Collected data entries

*** Begin section ***

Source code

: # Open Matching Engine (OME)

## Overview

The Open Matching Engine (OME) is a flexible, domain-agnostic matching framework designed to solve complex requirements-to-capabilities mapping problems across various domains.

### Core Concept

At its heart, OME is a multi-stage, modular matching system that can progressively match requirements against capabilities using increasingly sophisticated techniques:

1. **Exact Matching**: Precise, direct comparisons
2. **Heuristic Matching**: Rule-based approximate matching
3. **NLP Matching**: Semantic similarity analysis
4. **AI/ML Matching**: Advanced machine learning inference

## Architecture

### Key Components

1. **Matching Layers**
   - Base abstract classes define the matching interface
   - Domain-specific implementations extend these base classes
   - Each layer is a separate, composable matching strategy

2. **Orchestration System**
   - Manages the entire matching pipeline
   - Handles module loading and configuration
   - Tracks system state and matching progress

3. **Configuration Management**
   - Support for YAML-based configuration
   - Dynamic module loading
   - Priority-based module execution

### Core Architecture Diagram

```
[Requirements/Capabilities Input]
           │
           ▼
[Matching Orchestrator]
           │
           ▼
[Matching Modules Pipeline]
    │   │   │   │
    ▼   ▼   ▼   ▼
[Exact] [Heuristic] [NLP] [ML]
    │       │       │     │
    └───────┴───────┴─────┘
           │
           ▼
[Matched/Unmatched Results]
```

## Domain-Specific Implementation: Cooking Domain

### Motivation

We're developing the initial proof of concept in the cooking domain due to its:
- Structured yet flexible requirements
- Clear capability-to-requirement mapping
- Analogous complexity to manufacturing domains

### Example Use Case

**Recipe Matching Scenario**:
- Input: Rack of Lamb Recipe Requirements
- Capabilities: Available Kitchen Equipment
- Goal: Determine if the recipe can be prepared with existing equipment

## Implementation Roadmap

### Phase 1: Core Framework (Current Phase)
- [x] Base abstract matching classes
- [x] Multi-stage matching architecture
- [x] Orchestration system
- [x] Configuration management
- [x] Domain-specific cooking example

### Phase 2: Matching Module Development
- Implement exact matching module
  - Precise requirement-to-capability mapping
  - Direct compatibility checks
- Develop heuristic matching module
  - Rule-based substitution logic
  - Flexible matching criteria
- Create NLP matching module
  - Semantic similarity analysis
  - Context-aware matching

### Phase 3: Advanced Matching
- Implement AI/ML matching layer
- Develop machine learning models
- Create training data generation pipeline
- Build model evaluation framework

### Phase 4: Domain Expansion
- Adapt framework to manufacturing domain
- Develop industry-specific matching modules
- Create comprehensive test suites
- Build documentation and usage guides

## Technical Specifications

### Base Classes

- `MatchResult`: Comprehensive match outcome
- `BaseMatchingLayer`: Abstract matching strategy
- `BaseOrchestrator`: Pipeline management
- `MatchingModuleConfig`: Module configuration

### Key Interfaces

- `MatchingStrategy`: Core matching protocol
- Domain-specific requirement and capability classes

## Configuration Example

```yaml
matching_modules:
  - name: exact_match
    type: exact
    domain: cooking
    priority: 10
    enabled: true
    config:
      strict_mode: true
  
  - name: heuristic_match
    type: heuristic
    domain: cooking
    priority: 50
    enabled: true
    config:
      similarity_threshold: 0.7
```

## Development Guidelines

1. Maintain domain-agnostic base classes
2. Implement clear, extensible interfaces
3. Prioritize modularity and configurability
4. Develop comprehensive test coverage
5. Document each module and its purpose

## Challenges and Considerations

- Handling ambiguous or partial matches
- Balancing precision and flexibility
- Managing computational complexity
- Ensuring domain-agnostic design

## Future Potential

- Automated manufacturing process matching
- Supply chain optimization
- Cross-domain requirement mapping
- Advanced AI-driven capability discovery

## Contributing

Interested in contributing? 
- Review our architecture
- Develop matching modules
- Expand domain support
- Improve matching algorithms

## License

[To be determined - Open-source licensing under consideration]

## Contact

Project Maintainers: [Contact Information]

*** End section ***

Assignment: The required output is each line of the entries that contains the word "Input".

Worked solution:
[Requirements/Capabilities Input]
- Input: Rack of Lamb Recipe Requirements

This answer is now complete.